▶ _What is being asked_:
Restate all entries exactly. Skip the images.

▶ _Provided records_:
_ _ _

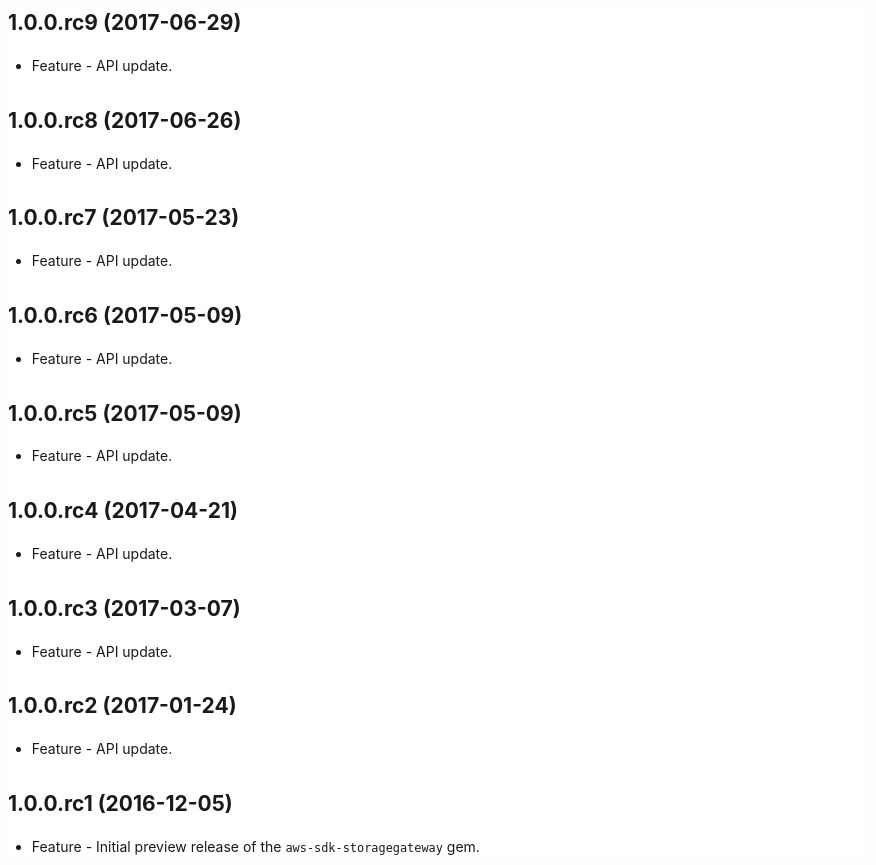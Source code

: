 1.0.0.rc9 (2017-06-29)
------------------

* Feature - API update.

1.0.0.rc8 (2017-06-26)
------------------

* Feature - API update.

1.0.0.rc7 (2017-05-23)
------------------

* Feature - API update.

1.0.0.rc6 (2017-05-09)
------------------

* Feature - API update.

1.0.0.rc5 (2017-05-09)
------------------

* Feature - API update.

1.0.0.rc4 (2017-04-21)
------------------

* Feature - API update.

1.0.0.rc3 (2017-03-07)
------------------

* Feature - API update.

1.0.0.rc2 (2017-01-24)
------------------

* Feature - API update.

1.0.0.rc1 (2016-12-05)
------------------

* Feature - Initial preview release of the `aws-sdk-storagegateway` gem.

_ _ _

▶ _Problem solution_:
Source code

: 1.0.0.rc9 (2017-06-29)
------------------

* Feature - API update.

1.0.0.rc8 (2017-06-26)
------------------

* Feature - API update.

1.0.0.rc7 (2017-05-23)
------------------

* Feature - API update.

1.0.0.rc6 (2017-05-09)
------------------

* Feature - API update.

1.0.0.rc5 (2017-05-09)
------------------

* Feature - API update.

1.0.0.rc4 (2017-04-21)
------------------

* Feature - API update.

1.0.0.rc3 (2017-03-07)
------------------

* Feature - API update.

1.0.0.rc2 (2017-01-24)
------------------

* Feature - API update.

1.0.0.rc1 (2016-12-05)
------------------

* Feature - Initial preview release of the `aws-sdk-storagegateway` gem.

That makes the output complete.